Purpose: Nonarteritic anterior ischemic optic neuropathy (NAION) is an optic nerve (ON) infarct of retinal ganglion cell (RGC) axons, and the most common cause of ON-related sudden vision loss. Estrogen has been previously proposed as a neuroprotective treatment for central nervous system ischemia. We evaluated estrogen's potential in post-ON infarct treatment to reduce neuronal loss following a model of NAION, rodent anterior ischemic optic neuropathy (rAION).

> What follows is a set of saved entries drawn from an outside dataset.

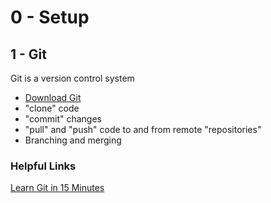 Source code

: # 0 - Setup
## 1 - Git
Git is a version control system

* [Download Git](https://git-scm.com/downloads)
* "clone" code
* "commit" changes
* "pull" and "push" code to and from remote "repositories"
* Branching and merging

### Helpful Links
[Learn Git in 15 Minutes](https://try.github.io/levels/1/challenges/1) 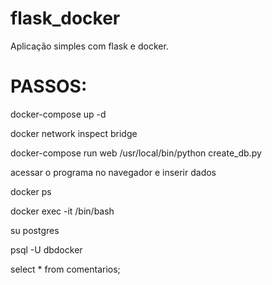 # flask_docker
Aplicação simples com flask e docker.


# PASSOS:

docker-compose up -d

docker network inspect bridge

docker-compose run web /usr/local/bin/python create_db.py

acessar o programa no navegador e inserir dados

docker ps

docker exec -it <id container do db> /bin/bash

su postgres
  
psql -U dbdocker
  
select * from comentarios;

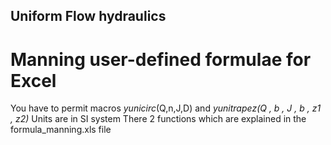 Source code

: ## Uniform Flow hydraulics
#  Manning user-defined formulae for Excel
You have to permit macros
_yunicirc_(Q,n,J,D)
and
_yunitrapez(Q , b , J , b , z1 , z2)_
Units are in SI system
There 2 functions which are explained in the formula_manning.xls file

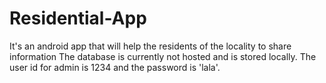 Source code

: # Residential-App
It's an android app that will help the residents of the locality to share information
The database is currently not hosted and is stored locally.
The user id for admin is 1234 and the password is 'lala'.
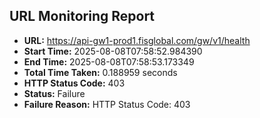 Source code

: ## URL Monitoring Report

- **URL:** https://api-gw1-prod1.fisglobal.com/gw/v1/health
- **Start Time:** 2025-08-08T07:58:52.984390
- **End Time:** 2025-08-08T07:58:53.173349
- **Total Time Taken:** 0.188959 seconds
- **HTTP Status Code:** 403
- **Status:** Failure
- **Failure Reason:** HTTP Status Code: 403
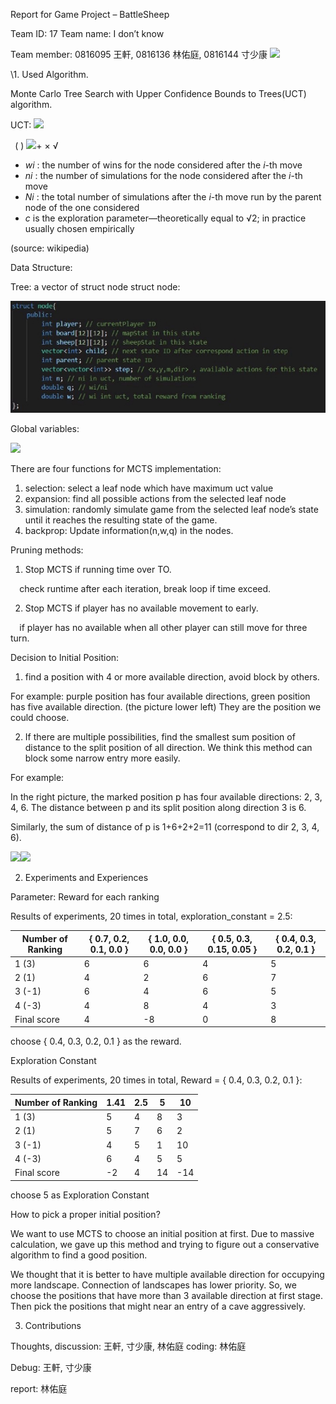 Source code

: ﻿Report for Game Project – BattleSheep 

Team  ID:  17 Team name: I don’t know 

Team  member:  0816095  王軒,  0816136  林佑庭,  0816144  寸少康 ![](./img/Aspose.Words.c54801dc-97cb-486b-be39-405d8e342f2c.001.png)

\1.  Used Algorithm. 

Monte Carlo Tree Search with Upper Confidence Bounds to Trees(UCT) algorithm. 

UCT:  ![](./img/Aspose.Words.c54801dc-97cb-486b-be39-405d8e342f2c.002.png)

` `( ) ![](./img/Aspose.Words.c54801dc-97cb-486b-be39-405d8e342f2c.003.png)+ × √

- *wi* : the number of wins for the node considered after the *i*-th move 
- *ni* : the number of simulations for the node considered after the *i*-th move 
- *Ni* : the total number of simulations after the *i*-th move run by the parent node of the one considered 
- *c* is the exploration parameter—theoretically equal to √2; in practice usually chosen empirically 

(source: wikipedia) 

Data Structure: 

Tree: a vector of struct node struct node: 

![](./img/Aspose.Words.c54801dc-97cb-486b-be39-405d8e342f2c.004.jpeg)

Global variables: 

![](./img/Aspose.Words.c54801dc-97cb-486b-be39-405d8e342f2c.005.png)

There are four functions for MCTS implementation:  

1. selection: select a leaf node which have maximum uct value 
1. expansion: find all possible actions from the selected leaf node 
1. simulation: randomly simulate game from the selected leaf node’s state until it reaches the resulting state of the game. 
1. backprop: Update information(n,w,q) in the nodes.  

Pruning methods: 

1. Stop MCTS if running time over TO. 

`  `check runtime after each iteration, break loop if time exceed. 

2. Stop MCTS if player has no available movement to early. 

`  `if player has no available when all other player can still move for three turn. 

Decision to Initial Position: 

1. find a position with 4 or more available direction, avoid block by others. 

For example: purple position has four available directions, green position has five available direction. (the picture lower left) They are the position we could choose. 

2. If there are multiple possibilities, find the smallest sum position of distance to the split position of all direction. We think this method can block some narrow entry more easily. 

For example: 

In the right picture, the marked position p has four available directions: 2, 3, 4, 6.  The distance between p and its split position along direction 3 is 6. 

Similarly, the sum of distance of p is 1+6+2+2=11 (correspond to dir 2, 3, 4, 6). 

![](./img/Aspose.Words.c54801dc-97cb-486b-be39-405d8e342f2c.006.png)![](./img/Aspose.Words.c54801dc-97cb-486b-be39-405d8e342f2c.007.png)

2. Experiments and Experiences 

Parameter: Reward for each ranking 

Results of experiments, 20 times in total, exploration\_constant = 2.5: 



|Number of Ranking |{ 0.7, 0.2, 0.1, 0.0 } |{ 1.0, 0.0, 0.0, 0.0 } |{ 0.5, 0.3, 0.15, 0.05 } |{ 0.4, 0.3, 0.2, 0.1 } |
| - | - | - | - | - |
|1 (3) |6 |6 |4 |5 |
|2 (1) |4 |2 |6 |7 |
|3 (-1) |6 |4 |6 |5 |
|4 (-3) |4 |8 |4 |3 |
|Final score |4 |-8 |0 |8 |
choose { 0.4, 0.3, 0.2, 0.1 } as the reward. 

Exploration Constant 

Results of experiments, 20 times in total, Reward = { 0.4, 0.3, 0.2, 0.1 }: 



|Number of Ranking |1.41 |2.5 |5 |10 |
| - | - | - | - | - |
|1 (3) |5 |4 |8 |3 |
|2 (1) |5 |7 |6 |2 |
|3 (-1) |4 |5 |1 |10 |
|4 (-3) |6 |4 |5 |5 |
|Final score |-2 |4 |14 |-14 |
choose 5 as Exploration Constant 

How to pick a proper initial position? 

We want to use MCTS to choose an initial position at first. Due to massive calculation, we gave up this method and trying to figure out a conservative algorithm to find a good position. 

We thought that it is better to have multiple available direction for occupying more landscape. Connection of landscapes has lower priority. So, we choose the positions that have more than 3 available direction at first stage. Then pick the positions that might near an entry of a cave aggressively. 

3. Contributions 

Thoughts, discussion:  王軒,  寸少康,  林佑庭 coding:  林佑庭 

Debug:  王軒,  寸少康 

report:  林佑庭 
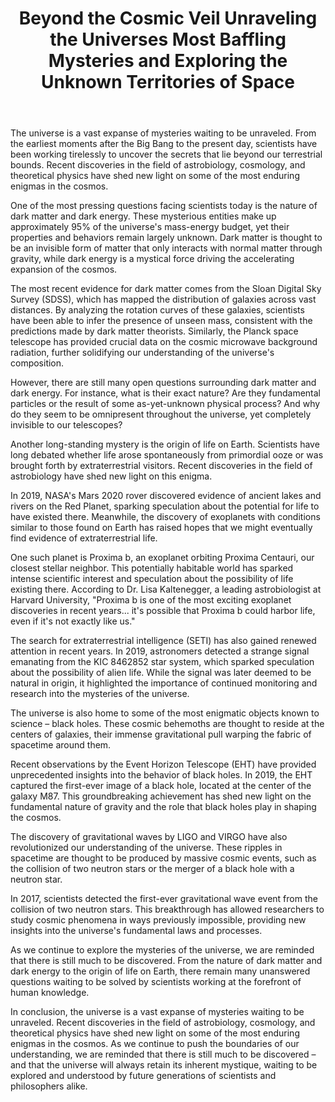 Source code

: ﻿---
title: "Beyond the Cosmic Veil Unraveling the Universes Most Baffling Mysteries and Exploring the Unknown Territories of Space"
description: "Explore the mysteries of the cosmos with cutting-edge space science discoveries, astronomical breakthroughs, and the latest research in space exploration."
pubDate: 2025-07-01
category: "space"
tags: []
image: "/assets/blog-placeholder-1.svg"
---

The universe is a vast expanse of mysteries waiting to be unraveled. From the earliest moments after the Big Bang to the present day, scientists have been working tirelessly to uncover the secrets that lie beyond our terrestrial bounds. Recent discoveries in the field of astrobiology, cosmology, and theoretical physics have shed new light on some of the most enduring enigmas in the cosmos.

One of the most pressing questions facing scientists today is the nature of dark matter and dark energy. These mysterious entities make up approximately 95% of the universe's mass-energy budget, yet their properties and behaviors remain largely unknown. Dark matter is thought to be an invisible form of matter that only interacts with normal matter through gravity, while dark energy is a mystical force driving the accelerating expansion of the cosmos.

The most recent evidence for dark matter comes from the Sloan Digital Sky Survey (SDSS), which has mapped the distribution of galaxies across vast distances. By analyzing the rotation curves of these galaxies, scientists have been able to infer the presence of unseen mass, consistent with the predictions made by dark matter theorists. Similarly, the Planck space telescope has provided crucial data on the cosmic microwave background radiation, further solidifying our understanding of the universe's composition.

However, there are still many open questions surrounding dark matter and dark energy. For instance, what is their exact nature? Are they fundamental particles or the result of some as-yet-unknown physical process? And why do they seem to be omnipresent throughout the universe, yet completely invisible to our telescopes?

Another long-standing mystery is the origin of life on Earth. Scientists have long debated whether life arose spontaneously from primordial ooze or was brought forth by extraterrestrial visitors. Recent discoveries in the field of astrobiology have shed new light on this enigma.

In 2019, NASA's Mars 2020 rover discovered evidence of ancient lakes and rivers on the Red Planet, sparking speculation about the potential for life to have existed there. Meanwhile, the discovery of exoplanets with conditions similar to those found on Earth has raised hopes that we might eventually find evidence of extraterrestrial life.

One such planet is Proxima b, an exoplanet orbiting Proxima Centauri, our closest stellar neighbor. This potentially habitable world has sparked intense scientific interest and speculation about the possibility of life existing there. According to Dr. Lisa Kaltenegger, a leading astrobiologist at Harvard University, "Proxima b is one of the most exciting exoplanet discoveries in recent years... it's possible that Proxima b could harbor life, even if it's not exactly like us."

The search for extraterrestrial intelligence (SETI) has also gained renewed attention in recent years. In 2019, astronomers detected a strange signal emanating from the KIC 8462852 star system, which sparked speculation about the possibility of alien life. While the signal was later deemed to be natural in origin, it highlighted the importance of continued monitoring and research into the mysteries of the universe.

The universe is also home to some of the most enigmatic objects known to science – black holes. These cosmic behemoths are thought to reside at the centers of galaxies, their immense gravitational pull warping the fabric of spacetime around them.

Recent observations by the Event Horizon Telescope (EHT) have provided unprecedented insights into the behavior of black holes. In 2019, the EHT captured the first-ever image of a black hole, located at the center of the galaxy M87. This groundbreaking achievement has shed new light on the fundamental nature of gravity and the role that black holes play in shaping the cosmos.

The discovery of gravitational waves by LIGO and VIRGO have also revolutionized our understanding of the universe. These ripples in spacetime are thought to be produced by massive cosmic events, such as the collision of two neutron stars or the merger of a black hole with a neutron star.

In 2017, scientists detected the first-ever gravitational wave event from the collision of two neutron stars. This breakthrough has allowed researchers to study cosmic phenomena in ways previously impossible, providing new insights into the universe's fundamental laws and processes.

As we continue to explore the mysteries of the universe, we are reminded that there is still much to be discovered. From the nature of dark matter and dark energy to the origin of life on Earth, there remain many unanswered questions waiting to be solved by scientists working at the forefront of human knowledge.

In conclusion, the universe is a vast expanse of mysteries waiting to be unraveled. Recent discoveries in the field of astrobiology, cosmology, and theoretical physics have shed new light on some of the most enduring enigmas in the cosmos. As we continue to push the boundaries of our understanding, we are reminded that there is still much to be discovered – and that the universe will always retain its inherent mystique, waiting to be explored and understood by future generations of scientists and philosophers alike.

Methods: We used the rat rAION model, coupled to array and northern analyses, to evaluate estrogen-associated, early post-infarct retinal gene expression changes. rAION was induced in ovariectomized female rats, which were then treated with either estrogen or vehicle. Stereological analysis of post-rAION RGC numbers was performed, using retrograde RGC fill-labeling with fluorogold.
Results: rAION induces an early increase in estrogen expressed transcript-1 (EET-1), but EET-1 expression is not affected by systemic estrogen pretreatment. Post-rAION, there is no significant increase in RGC numbers in estrogen treated animals compared with vehicle-treated controls. Estrogen treatment following stroke does not increase preservation of ON structure, compared with vehicle controls.
Conclusions: While the rAION-axonal stroke model is a useful adjunct for evaluating potential AION neuroprotective treatments, post-stroke estrogen administration does not appear neuroprotective in this form of central nervous system insult. Similarly, estrogen is likely to be ineffective in improving ON structural integrity following an ischemic infarct.